I'm scared as hell. I'm not sure what the POA is. Sigh.

The next thing, a tad more insignificant, is getting married. My entire family is offended for some reason that they haven't been able to groom hunt successfully enough to find me the man of my dreams and get me married by the time I turned 21. Here I am, halfway to 26 and single. No boyfriend, no fiance. It's a tragic thing too! I mean, what if, in the course of my many drunken and sober misadventures some person who might be potentially interested in marrying me were to see me? I'd never have a future. You never know how word goes around about a young woman's character when she indulges in such behaviour. You never know. I have no idea how to react to that shit. At one point, my ex was most worried that my chances of becoming a mother would be seriously hampered by what he called my drinking habit. He made it sound like I could give Lindsay Lohan a run for her money.
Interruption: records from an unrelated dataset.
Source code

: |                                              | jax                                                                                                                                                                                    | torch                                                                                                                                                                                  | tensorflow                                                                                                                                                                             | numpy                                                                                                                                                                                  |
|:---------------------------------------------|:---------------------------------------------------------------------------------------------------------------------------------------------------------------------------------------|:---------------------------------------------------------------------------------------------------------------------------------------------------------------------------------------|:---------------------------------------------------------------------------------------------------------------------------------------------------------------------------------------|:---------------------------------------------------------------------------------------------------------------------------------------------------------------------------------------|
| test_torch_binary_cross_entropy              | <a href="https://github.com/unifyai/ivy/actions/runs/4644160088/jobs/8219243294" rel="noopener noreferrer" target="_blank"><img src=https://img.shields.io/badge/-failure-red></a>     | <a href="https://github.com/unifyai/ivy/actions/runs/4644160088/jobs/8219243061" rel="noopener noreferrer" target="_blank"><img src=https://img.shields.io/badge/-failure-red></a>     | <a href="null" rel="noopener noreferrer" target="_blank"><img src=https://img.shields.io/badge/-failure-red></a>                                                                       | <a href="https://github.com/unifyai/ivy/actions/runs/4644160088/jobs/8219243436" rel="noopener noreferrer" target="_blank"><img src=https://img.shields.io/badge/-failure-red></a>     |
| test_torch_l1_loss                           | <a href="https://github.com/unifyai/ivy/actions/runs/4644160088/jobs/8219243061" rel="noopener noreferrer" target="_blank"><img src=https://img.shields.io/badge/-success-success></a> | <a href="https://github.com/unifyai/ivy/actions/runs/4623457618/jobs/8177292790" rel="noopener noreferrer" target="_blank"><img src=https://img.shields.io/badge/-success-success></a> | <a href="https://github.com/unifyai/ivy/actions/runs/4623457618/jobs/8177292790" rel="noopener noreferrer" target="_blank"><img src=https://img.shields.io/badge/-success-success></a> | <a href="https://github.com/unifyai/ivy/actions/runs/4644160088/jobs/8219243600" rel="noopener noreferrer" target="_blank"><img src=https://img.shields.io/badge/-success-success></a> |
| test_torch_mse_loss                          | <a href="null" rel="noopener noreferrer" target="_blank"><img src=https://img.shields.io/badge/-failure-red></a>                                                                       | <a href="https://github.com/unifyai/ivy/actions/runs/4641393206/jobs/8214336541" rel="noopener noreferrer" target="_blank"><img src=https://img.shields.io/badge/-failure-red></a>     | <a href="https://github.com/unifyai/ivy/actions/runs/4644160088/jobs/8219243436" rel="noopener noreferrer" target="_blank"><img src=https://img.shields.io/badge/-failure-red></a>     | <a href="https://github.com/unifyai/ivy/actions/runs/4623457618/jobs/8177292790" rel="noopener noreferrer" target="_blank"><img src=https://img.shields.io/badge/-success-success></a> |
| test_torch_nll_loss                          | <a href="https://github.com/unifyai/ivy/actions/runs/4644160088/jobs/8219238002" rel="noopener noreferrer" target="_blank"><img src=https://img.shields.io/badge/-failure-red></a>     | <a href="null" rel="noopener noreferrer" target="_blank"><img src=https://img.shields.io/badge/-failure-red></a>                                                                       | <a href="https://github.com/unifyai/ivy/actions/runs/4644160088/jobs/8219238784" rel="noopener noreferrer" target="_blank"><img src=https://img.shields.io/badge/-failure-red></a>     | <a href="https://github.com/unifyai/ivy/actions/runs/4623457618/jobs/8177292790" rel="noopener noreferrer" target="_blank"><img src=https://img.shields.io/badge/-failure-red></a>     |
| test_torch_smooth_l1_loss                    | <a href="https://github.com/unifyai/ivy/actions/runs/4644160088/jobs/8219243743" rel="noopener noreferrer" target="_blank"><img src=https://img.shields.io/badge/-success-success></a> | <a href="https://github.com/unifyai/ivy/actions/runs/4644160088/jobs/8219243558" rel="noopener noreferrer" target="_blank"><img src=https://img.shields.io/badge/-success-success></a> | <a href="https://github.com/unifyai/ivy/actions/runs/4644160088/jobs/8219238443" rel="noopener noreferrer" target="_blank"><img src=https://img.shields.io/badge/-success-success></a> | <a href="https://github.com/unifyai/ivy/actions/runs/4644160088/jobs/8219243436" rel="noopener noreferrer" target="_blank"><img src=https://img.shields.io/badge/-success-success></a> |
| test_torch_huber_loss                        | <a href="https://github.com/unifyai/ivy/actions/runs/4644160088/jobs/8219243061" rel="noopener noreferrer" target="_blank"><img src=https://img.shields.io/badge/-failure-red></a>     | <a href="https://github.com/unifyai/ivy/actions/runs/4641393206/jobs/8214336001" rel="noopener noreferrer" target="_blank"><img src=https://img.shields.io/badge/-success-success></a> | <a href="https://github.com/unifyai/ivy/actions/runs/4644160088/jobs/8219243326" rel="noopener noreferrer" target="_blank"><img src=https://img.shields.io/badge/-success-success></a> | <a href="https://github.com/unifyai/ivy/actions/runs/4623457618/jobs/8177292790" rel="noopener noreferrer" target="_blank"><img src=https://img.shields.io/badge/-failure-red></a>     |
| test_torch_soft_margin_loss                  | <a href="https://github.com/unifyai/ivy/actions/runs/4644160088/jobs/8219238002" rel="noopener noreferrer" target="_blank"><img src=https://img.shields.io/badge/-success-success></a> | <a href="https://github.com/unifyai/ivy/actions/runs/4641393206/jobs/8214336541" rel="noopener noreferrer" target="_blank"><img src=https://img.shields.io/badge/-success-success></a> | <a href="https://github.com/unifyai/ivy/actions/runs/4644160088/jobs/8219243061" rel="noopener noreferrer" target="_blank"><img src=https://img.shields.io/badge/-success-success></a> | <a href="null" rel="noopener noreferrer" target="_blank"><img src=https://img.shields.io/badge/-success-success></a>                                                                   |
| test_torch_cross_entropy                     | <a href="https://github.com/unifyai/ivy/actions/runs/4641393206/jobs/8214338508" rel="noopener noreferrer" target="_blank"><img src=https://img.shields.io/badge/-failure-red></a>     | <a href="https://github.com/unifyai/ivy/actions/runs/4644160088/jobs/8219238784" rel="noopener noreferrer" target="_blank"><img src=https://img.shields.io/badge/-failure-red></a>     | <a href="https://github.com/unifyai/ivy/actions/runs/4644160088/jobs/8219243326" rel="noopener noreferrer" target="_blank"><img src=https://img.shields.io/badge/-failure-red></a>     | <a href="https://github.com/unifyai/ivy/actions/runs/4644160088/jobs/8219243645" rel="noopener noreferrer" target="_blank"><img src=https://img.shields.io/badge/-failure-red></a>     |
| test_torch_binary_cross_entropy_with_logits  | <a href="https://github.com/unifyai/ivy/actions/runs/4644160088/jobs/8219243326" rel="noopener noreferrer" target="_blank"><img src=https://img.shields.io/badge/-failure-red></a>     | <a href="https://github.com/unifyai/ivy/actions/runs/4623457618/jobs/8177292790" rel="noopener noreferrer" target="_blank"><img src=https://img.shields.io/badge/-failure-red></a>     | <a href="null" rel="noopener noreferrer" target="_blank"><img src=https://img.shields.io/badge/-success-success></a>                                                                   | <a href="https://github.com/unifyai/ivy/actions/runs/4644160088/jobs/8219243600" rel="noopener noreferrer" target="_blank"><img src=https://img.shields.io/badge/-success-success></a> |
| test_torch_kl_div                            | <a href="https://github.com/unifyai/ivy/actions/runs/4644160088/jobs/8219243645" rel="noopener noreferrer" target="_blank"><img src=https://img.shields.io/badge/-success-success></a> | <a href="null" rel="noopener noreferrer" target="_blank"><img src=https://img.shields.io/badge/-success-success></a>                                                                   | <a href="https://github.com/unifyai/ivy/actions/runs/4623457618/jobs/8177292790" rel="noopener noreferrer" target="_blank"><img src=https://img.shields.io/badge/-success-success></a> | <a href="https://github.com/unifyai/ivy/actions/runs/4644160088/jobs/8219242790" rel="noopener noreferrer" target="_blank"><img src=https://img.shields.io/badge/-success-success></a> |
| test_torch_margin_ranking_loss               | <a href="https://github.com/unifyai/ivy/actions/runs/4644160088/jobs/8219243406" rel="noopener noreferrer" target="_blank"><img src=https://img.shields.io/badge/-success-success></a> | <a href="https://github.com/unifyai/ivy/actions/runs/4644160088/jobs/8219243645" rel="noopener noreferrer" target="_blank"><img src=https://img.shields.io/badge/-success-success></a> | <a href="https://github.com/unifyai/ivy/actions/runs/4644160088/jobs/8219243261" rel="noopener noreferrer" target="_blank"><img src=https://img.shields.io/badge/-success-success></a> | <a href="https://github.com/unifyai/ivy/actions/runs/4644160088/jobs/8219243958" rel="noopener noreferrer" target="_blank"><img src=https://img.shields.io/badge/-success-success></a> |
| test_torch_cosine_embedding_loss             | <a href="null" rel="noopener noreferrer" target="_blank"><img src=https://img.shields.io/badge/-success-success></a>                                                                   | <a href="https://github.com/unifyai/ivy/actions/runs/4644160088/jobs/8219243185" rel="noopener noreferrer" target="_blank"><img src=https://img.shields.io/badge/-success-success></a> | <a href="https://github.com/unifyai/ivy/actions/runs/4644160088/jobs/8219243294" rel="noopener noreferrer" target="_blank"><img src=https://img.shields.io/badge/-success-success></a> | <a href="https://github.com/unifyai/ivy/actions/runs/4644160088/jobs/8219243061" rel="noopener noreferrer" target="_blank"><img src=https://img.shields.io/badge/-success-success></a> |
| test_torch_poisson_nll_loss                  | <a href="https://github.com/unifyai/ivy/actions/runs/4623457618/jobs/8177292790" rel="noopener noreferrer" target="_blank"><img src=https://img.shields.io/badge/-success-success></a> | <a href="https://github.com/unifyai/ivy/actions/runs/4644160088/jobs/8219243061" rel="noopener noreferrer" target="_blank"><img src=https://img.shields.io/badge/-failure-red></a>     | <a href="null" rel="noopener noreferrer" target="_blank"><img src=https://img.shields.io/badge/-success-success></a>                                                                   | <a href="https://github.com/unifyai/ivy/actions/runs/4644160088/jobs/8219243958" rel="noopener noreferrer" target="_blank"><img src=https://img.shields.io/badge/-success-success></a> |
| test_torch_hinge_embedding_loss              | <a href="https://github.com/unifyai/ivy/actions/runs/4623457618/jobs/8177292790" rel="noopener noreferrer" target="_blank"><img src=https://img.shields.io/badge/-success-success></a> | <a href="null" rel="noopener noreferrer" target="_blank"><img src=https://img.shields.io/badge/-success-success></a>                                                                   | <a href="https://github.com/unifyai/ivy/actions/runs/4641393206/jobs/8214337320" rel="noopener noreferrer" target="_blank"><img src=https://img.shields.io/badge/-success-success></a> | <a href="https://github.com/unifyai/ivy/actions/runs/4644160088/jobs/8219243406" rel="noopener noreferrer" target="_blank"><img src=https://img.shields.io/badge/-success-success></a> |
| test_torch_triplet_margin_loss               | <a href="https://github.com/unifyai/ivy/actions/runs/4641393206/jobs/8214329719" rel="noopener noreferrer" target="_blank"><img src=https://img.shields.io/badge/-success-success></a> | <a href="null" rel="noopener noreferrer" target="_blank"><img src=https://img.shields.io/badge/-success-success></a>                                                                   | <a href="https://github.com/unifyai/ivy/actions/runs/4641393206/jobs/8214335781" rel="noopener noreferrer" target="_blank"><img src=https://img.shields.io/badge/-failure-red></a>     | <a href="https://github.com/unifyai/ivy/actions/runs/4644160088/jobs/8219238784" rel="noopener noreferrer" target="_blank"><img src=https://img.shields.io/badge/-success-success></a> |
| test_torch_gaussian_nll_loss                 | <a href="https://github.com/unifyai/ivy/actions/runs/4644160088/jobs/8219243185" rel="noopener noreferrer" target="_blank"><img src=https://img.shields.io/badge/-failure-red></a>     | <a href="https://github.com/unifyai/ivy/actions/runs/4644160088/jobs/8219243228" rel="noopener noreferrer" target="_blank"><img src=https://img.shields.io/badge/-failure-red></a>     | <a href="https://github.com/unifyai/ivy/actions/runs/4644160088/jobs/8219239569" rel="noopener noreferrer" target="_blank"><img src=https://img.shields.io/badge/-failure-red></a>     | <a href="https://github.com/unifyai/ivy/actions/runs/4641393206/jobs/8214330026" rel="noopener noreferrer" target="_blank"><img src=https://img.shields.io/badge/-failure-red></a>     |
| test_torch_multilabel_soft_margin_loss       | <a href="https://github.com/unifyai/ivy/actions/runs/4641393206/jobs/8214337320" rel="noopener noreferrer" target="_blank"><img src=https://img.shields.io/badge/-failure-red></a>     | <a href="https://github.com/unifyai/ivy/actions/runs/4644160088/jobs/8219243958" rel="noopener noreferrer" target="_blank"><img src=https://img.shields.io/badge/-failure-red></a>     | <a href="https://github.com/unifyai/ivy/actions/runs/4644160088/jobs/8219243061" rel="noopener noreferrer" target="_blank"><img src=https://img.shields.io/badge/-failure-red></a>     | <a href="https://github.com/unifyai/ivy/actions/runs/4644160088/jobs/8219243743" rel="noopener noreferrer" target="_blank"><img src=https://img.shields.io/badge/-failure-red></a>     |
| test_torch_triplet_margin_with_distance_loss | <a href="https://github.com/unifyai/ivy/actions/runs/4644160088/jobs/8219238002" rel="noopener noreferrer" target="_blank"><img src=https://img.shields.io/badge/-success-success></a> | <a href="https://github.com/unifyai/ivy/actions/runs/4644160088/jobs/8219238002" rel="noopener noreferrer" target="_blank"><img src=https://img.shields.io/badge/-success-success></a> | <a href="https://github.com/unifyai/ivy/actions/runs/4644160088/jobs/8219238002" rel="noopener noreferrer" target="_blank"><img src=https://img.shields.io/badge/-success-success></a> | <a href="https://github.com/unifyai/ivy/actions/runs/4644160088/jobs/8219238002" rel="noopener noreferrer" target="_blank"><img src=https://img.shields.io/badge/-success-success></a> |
So far, I have got pasted beyond belief on November 20, 2009, my 25th birthday. That night, only God knows how much Vodka & Tequila was in my system. Only God knows. The worst part? I remember everything! :|

Wednesday, April 7, 2010

The one-sentence word of praise!

A strange, clear not-quite cobalt blue. Very artless brushstrokes of cloud. A 'leaf green' silhouette. Just one perspective of a Chennai Summer

Sunday, April 4, 2010

Sadness and Madness

And this is my post to inaugurate the month of April. Chennai summer's are here and how have they arrived? With every intention of letting people of this city die by natural causes such as over-sweating during a power cut, heat stroke at 9am, boiling after bathing in the scalding pipe water and so on. I don't want to whine, because I know that this will happen every year, but we had the longest extended winter/spring in '09/'10. I want it back!Well, that aside, I've been having my brain fry days way too frequently lately. As much as I want to not think about things it seems that I will have to. At my age, the only things that people are capable of asking me is, "Are you married? Your parents looking for a boy? These days young girls should go out and find a boy themselves." Now here is my problem with these questions - a) I don't need you, a complete stranger to know what the EFF is going on in my life. b) My parents are well aware of what they should and should not be doing, so back off. c) I really don't need your hypocritical take on what the "younger generation" should be doing.
Ay! So many things seem to tick me off lately. I used to be calmer, but I guess the stress of being around my grandmother who simply doesn't know who I am and insists that I'm a rent-paying occupant of the house hurts way too much. She's taught me the Malayalam I know. She was the first one to teach me hoe to cut veggies and cook something half-edible. She now says, I'm someone who lives there, in my aunt's apartment, who might be a family member but definitely not hers. It hurts. A lot. I hate old age and everything that comes with it. I hate knowing that she will never be able to appreciate the good things that happen for me that she's wished for my whole life, things like my wedding for instance. It bothers me that there are days when she is clear about things, but those days she spends beating her chest and crying over the fact that we, her children and grandchildren, are torturing her by keeping her in Chennai and not sending her to Kerala. She thinks our neighbours upstairs are the ones who look after her better. She sits at hoem alone everyday talking to herself about things that bother her with no one to listen to. Our choices as a family are to either quit out jobs and look after her, or let her deteriorate. I'm not sure what has to be done next. I just hope that she does recognise me before she dies.My friend Mythily posted something about her grandmother too. After reading that I know that no matter how exasperated I get with her, she'll always be my amuma. The only person in the world who knows how to make sambar! :) I miss her cooking, her ability to take a potato and make it taste like some exotic other-worldly food items. I miss so much about her, but mostly I miss my old, spunky, full of memories and stories amuma. I want her back, but she won't be coming back ever.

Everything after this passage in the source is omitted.